I’m looking to build a call list of guys who like to chase flounder in the gulf at night. If you like to make night dives and aren’t afraid of the tax man or diving in the cold....shoot me your number. When it’s good, we go a few times a week. Normally always bring back a mess of flatties.


----------



## Saltyakker_22 (Jul 28, 2017)

Is this freediving or scuba diving? If freediving I might be interested. Let me know.


----------



## jrichard9 (Nov 28, 2017)

Same. If it’s free diving I’m game


----------



## jspooney (Oct 2, 2007)

I’m not a free diver, but I don’t mind a free diver on the boat. Main thing I’mlooking for is safety.


----------



## Saltyakker_22 (Jul 28, 2017)

Call or text me. I'd be interested. 334-3five0-00sixsix.


----------



## countryjwh (Nov 20, 2007)

Favorite way to dive and favorite fish to go after. But I’m a little too far.


----------



## Durkee (Sep 21, 2015)

Spooney I'm coming down next week and available Thurs-Sunday if you have a spot and weather works out, never been spearfishing at night but sounds fun... staying on the beach so I can meet up wherever. Shane 770-344-9819

I'm also taking my boat out Friday/Saturday and looking for 1-2 spearos..


----------



## jspooney (Oct 2, 2007)

Thanks for the responses.

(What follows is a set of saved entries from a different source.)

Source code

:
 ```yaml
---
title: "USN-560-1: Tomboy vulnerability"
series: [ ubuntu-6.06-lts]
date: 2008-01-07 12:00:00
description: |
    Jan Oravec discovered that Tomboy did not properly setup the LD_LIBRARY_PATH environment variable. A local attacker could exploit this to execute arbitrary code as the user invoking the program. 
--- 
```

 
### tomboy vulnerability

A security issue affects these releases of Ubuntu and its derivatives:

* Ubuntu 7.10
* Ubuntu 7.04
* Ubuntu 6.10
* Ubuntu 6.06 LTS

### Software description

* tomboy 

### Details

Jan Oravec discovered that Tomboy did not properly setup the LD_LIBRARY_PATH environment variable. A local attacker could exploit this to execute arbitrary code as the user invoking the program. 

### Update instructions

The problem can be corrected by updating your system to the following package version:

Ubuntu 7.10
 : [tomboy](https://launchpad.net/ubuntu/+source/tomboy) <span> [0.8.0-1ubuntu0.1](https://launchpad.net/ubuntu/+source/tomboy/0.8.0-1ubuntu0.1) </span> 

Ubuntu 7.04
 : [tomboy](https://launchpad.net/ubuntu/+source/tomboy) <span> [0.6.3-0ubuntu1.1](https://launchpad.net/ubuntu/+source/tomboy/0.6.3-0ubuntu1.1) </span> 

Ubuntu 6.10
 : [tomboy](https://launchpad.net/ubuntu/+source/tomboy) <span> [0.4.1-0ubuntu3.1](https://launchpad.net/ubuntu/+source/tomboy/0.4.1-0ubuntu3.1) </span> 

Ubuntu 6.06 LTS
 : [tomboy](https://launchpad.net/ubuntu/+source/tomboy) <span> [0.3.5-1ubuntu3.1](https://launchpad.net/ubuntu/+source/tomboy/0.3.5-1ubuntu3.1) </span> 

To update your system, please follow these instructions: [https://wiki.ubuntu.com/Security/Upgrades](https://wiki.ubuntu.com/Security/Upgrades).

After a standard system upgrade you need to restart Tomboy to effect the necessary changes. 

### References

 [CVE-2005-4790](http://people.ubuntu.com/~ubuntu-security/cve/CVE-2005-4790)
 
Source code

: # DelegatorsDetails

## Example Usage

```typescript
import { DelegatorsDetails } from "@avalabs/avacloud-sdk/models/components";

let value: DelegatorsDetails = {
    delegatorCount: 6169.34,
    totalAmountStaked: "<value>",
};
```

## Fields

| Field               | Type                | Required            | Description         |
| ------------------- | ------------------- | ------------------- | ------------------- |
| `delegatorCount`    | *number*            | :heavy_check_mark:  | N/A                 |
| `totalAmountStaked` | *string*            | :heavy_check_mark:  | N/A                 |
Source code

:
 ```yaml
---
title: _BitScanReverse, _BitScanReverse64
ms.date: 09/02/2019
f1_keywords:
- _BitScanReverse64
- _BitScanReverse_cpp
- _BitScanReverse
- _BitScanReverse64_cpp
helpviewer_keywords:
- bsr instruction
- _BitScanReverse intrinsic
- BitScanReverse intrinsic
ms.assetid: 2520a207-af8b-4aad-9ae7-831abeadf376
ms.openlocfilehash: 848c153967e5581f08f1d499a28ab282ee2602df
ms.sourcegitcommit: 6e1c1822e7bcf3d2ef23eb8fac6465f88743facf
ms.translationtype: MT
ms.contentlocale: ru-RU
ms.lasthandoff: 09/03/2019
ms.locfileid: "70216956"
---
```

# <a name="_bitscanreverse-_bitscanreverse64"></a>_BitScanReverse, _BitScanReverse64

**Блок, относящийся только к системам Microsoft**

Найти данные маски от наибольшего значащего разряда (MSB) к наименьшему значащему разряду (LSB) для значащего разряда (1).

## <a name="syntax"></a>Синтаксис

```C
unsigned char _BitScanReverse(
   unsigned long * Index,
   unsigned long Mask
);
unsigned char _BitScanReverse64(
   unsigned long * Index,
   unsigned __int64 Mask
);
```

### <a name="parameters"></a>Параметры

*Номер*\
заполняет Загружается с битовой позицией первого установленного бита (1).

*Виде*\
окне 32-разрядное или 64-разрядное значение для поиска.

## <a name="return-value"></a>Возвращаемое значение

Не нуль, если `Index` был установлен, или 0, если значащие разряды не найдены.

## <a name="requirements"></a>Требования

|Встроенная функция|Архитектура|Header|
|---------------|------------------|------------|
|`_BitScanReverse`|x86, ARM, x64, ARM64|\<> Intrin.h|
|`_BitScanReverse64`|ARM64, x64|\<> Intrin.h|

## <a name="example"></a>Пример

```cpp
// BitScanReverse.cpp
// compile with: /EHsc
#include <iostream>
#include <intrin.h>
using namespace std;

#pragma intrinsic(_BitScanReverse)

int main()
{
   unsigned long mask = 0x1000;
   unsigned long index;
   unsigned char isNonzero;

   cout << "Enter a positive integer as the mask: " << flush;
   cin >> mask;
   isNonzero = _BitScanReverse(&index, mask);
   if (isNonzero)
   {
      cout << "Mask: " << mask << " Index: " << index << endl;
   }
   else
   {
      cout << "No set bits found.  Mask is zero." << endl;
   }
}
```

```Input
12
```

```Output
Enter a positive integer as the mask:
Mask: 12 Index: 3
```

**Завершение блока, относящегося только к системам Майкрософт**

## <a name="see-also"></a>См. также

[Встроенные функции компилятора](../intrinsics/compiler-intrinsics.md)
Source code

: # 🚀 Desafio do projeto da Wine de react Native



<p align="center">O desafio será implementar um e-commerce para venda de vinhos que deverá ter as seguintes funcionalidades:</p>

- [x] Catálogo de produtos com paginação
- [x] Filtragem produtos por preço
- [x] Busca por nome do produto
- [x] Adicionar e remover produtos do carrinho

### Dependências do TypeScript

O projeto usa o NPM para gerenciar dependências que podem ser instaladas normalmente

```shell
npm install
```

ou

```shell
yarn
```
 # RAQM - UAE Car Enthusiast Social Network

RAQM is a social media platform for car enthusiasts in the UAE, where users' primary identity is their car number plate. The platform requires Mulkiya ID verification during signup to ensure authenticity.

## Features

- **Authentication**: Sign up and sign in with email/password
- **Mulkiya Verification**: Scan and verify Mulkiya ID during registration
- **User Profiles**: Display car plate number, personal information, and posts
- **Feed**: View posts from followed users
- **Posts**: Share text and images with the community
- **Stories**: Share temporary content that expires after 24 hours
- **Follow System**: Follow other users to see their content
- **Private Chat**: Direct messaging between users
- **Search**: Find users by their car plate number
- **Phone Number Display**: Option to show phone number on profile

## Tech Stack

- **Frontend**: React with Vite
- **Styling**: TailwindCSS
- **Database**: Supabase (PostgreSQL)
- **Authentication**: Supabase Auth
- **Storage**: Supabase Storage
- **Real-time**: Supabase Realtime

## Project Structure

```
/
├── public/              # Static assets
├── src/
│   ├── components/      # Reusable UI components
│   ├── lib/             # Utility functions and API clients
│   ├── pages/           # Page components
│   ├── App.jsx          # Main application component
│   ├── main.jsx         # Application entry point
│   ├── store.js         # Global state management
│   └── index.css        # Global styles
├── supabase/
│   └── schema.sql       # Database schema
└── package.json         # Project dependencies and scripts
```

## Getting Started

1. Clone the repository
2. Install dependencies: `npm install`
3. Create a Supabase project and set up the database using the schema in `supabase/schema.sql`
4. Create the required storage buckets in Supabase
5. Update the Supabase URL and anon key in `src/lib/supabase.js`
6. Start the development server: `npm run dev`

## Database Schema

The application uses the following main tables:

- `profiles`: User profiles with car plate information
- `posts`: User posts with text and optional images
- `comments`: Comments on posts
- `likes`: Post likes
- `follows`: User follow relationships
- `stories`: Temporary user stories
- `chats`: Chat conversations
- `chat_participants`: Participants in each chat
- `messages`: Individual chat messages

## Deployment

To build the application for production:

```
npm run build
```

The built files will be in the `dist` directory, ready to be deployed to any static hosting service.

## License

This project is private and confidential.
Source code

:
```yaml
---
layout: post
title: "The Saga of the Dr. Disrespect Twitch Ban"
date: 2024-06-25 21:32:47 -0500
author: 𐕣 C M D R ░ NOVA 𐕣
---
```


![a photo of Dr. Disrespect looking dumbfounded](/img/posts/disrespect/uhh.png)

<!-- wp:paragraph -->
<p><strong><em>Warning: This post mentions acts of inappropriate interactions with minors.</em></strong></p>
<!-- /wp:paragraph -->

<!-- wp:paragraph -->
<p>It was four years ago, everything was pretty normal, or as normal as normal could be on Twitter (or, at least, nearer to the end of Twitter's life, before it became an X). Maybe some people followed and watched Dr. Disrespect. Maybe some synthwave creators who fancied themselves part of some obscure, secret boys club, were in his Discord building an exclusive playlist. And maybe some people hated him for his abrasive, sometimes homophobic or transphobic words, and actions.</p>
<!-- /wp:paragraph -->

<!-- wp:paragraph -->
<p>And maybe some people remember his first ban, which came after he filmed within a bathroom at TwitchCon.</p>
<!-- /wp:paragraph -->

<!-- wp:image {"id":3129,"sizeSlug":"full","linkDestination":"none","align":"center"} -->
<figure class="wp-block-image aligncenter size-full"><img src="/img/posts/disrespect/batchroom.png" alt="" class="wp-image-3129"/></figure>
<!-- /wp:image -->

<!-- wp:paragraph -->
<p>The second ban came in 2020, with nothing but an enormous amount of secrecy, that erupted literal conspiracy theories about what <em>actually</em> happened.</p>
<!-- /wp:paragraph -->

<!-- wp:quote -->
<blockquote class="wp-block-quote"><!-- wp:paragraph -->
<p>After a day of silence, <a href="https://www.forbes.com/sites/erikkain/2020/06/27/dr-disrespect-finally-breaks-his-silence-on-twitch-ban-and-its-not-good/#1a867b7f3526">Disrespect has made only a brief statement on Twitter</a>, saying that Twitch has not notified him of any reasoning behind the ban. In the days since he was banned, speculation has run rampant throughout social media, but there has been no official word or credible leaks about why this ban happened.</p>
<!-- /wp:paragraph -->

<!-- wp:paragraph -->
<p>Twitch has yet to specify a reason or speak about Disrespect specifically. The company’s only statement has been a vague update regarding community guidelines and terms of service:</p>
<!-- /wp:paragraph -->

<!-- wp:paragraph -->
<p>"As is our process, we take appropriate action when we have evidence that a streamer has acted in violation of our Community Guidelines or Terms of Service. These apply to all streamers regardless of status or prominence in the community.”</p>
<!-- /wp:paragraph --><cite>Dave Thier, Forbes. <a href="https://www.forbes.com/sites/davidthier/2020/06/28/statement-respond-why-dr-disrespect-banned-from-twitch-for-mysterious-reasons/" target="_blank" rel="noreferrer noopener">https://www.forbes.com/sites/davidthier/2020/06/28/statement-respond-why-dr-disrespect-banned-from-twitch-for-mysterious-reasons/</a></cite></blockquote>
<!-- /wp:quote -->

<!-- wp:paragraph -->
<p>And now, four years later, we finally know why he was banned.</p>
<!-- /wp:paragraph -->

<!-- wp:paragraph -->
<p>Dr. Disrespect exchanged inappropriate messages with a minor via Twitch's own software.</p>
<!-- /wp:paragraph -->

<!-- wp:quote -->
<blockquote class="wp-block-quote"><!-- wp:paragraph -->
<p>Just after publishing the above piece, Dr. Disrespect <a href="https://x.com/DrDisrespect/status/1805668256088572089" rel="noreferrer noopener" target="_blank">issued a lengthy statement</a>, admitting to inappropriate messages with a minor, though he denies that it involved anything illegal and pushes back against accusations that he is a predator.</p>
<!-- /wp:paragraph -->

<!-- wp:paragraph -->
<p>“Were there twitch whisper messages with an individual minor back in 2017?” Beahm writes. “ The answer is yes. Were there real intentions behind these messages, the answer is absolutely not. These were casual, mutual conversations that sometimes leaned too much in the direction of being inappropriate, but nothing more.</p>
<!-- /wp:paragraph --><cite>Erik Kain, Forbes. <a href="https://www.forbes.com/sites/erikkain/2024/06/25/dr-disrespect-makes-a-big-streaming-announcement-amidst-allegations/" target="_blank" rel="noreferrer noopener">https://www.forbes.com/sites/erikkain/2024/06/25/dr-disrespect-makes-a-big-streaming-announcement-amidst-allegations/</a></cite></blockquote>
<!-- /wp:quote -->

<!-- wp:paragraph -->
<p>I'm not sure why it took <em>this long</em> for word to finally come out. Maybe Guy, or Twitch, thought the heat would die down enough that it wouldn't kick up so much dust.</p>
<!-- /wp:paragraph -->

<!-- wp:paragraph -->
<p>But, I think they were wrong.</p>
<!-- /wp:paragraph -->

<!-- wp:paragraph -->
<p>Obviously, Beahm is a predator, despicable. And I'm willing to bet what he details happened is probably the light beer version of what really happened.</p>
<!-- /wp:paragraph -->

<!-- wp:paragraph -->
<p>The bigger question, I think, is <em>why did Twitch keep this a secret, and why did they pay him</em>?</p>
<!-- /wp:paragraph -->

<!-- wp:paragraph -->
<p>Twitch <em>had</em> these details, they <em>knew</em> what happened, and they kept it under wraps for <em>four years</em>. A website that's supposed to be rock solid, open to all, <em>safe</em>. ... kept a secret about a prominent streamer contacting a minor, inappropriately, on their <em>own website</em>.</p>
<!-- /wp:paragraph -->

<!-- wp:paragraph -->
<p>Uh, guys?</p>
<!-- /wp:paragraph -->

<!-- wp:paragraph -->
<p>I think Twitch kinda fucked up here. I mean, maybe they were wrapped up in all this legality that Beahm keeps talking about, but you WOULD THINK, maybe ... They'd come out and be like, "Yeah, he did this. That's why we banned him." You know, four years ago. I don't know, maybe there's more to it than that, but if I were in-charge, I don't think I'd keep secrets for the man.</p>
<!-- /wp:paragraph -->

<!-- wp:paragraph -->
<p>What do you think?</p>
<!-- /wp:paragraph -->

I’ll give y’all a call.


----------



## jrichard9 (Nov 28, 2017)

Durkee said:


> Spooney I'm coming down next week and available Thurs-Sunday if you have a spot and weather works out, never been spearfishing at night but sounds fun... staying on the beach so I can meet up wherever. Shane 770-344-9819
> 
> I'm also taking my boat out Friday/Saturday and looking for 1-2 spearos..
> 
> ...


----------



## vulkanman (Mar 16, 2015)

Jeff, I'm interested, I've done night dives, got spare lights & enjoy all the fun stuff like looking for lost zookeepers & stringers. I bought a speargun or a tacklebox or something from you a couple years ago. I'm in Foley so I'll need to plan ahead a little but I'd like to go - 251-943-zero-zero-48


----------